TASK DATA section start
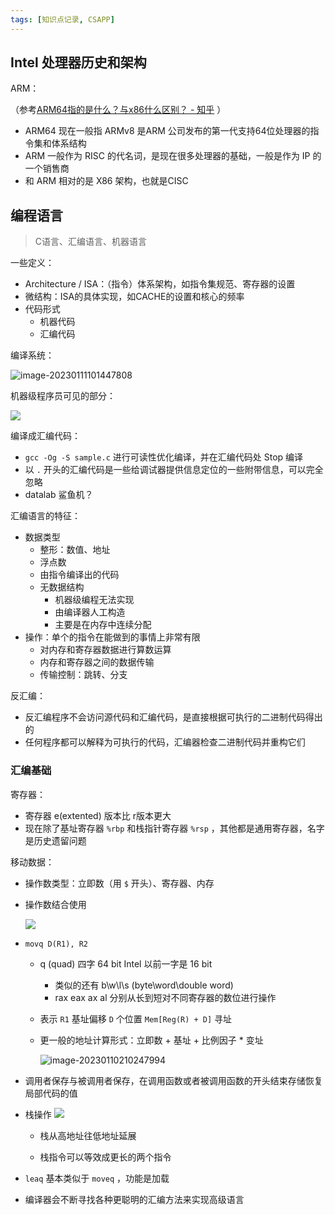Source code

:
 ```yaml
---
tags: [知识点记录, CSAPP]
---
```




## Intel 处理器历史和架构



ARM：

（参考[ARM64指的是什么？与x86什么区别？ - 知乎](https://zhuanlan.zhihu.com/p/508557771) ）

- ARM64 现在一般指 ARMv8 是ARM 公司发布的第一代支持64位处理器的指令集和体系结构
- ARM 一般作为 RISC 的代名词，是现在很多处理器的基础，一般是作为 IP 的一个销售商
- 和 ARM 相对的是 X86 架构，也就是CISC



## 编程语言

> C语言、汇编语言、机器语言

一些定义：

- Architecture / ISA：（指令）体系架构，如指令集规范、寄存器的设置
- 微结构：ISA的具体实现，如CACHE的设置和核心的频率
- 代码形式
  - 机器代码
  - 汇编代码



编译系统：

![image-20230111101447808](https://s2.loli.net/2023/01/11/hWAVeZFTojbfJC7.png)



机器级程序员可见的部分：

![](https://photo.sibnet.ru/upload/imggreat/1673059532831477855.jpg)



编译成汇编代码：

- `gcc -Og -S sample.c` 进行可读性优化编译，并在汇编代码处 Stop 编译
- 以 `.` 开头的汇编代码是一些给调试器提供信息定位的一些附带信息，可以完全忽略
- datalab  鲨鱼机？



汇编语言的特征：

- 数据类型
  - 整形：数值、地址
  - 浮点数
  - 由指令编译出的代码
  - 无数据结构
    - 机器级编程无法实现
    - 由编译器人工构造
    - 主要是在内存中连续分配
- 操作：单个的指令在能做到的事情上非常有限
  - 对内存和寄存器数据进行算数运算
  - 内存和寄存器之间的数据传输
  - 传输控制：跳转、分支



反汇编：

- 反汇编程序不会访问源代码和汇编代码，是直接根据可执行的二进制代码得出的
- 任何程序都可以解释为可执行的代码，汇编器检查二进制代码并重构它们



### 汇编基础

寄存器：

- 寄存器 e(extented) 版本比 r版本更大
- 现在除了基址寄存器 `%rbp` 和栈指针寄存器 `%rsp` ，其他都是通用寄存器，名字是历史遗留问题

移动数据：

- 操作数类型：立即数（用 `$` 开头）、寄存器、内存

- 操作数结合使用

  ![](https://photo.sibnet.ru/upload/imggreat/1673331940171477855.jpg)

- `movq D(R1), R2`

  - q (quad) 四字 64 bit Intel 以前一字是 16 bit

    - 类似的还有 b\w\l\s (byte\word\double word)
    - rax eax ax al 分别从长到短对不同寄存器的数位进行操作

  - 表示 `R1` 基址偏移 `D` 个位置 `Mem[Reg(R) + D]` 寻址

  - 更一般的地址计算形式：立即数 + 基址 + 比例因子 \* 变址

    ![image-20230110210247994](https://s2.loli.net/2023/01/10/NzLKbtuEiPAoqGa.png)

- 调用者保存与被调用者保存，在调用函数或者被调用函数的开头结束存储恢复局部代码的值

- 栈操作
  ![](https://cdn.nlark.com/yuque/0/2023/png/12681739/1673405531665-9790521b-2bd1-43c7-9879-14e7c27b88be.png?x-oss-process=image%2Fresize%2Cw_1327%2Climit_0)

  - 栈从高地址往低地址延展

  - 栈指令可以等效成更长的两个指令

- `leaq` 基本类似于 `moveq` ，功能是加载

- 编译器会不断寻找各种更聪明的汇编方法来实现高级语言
TASK DATA section end
• **WHAT YOU NEED TO DO**
Strip out the pictures and reproduce the remaining material above exactly.

• **WRITTEN ANSWER**
Source code

:
 ```yaml
---
tags: [知识点记录, CSAPP]
---
```




## Intel 处理器历史和架构



ARM：

（参考[ARM64指的是什么？与x86什么区别？ - 知乎](https://zhuanlan.zhihu.com/p/508557771) ）

- ARM64 现在一般指 ARMv8 是ARM 公司发布的第一代支持64位处理器的指令集和体系结构
- ARM 一般作为 RISC 的代名词，是现在很多处理器的基础，一般是作为 IP 的一个销售商
- 和 ARM 相对的是 X86 架构，也就是CISC



## 编程语言

> C语言、汇编语言、机器语言

一些定义：

- Architecture / ISA：（指令）体系架构，如指令集规范、寄存器的设置
- 微结构：ISA的具体实现，如CACHE的设置和核心的频率
- 代码形式
  - 机器代码
  - 汇编代码



编译系统：

![image-20230111101447808](https://s2.loli.net/2023/01/11/hWAVeZFTojbfJC7.png)



机器级程序员可见的部分：

![](https://photo.sibnet.ru/upload/imggreat/1673059532831477855.jpg)



编译成汇编代码：

- `gcc -Og -S sample.c` 进行可读性优化编译，并在汇编代码处 Stop 编译
- 以 `.` 开头的汇编代码是一些给调试器提供信息定位的一些附带信息，可以完全忽略
- datalab  鲨鱼机？



汇编语言的特征：

- 数据类型
  - 整形：数值、地址
  - 浮点数
  - 由指令编译出的代码
  - 无数据结构
    - 机器级编程无法实现
    - 由编译器人工构造
    - 主要是在内存中连续分配
- 操作：单个的指令在能做到的事情上非常有限
  - 对内存和寄存器数据进行算数运算
  - 内存和寄存器之间的数据传输
  - 传输控制：跳转、分支



反汇编：

- 反汇编程序不会访问源代码和汇编代码，是直接根据可执行的二进制代码得出的
- 任何程序都可以解释为可执行的代码，汇编器检查二进制代码并重构它们



### 汇编基础

寄存器：

- 寄存器 e(extented) 版本比 r版本更大
- 现在除了基址寄存器 `%rbp` 和栈指针寄存器 `%rsp` ，其他都是通用寄存器，名字是历史遗留问题

移动数据：

- 操作数类型：立即数（用 `$` 开头）、寄存器、内存

- 操作数结合使用

  ![](https://photo.sibnet.ru/upload/imggreat/1673331940171477855.jpg)

- `movq D(R1), R2`

  - q (quad) 四字 64 bit Intel 以前一字是 16 bit

    - 类似的还有 b\w\l\s (byte\word\double word)
    - rax eax ax al 分别从长到短对不同寄存器的数位进行操作

  - 表示 `R1` 基址偏移 `D` 个位置 `Mem[Reg(R) + D]` 寻址

  - 更一般的地址计算形式：立即数 + 基址 + 比例因子 \* 变址

    ![image-20230110210247994](https://s2.loli.net/2023/01/10/NzLKbtuEiPAoqGa.png)

- 调用者保存与被调用者保存，在调用函数或者被调用函数的开头结束存储恢复局部代码的值

- 栈操作
  ![](https://cdn.nlark.com/yuque/0/2023/png/12681739/1673405531665-9790521b-2bd1-43c7-9879-14e7c27b88be.png?x-oss-process=image%2Fresize%2Cw_1327%2Climit_0)

  - 栈从高地址往低地址延展

  - 栈指令可以等效成更长的两个指令

- `leaq` 基本类似于 `moveq` ，功能是加载

- 编译器会不断寻找各种更聪明的汇编方法来实现高级语言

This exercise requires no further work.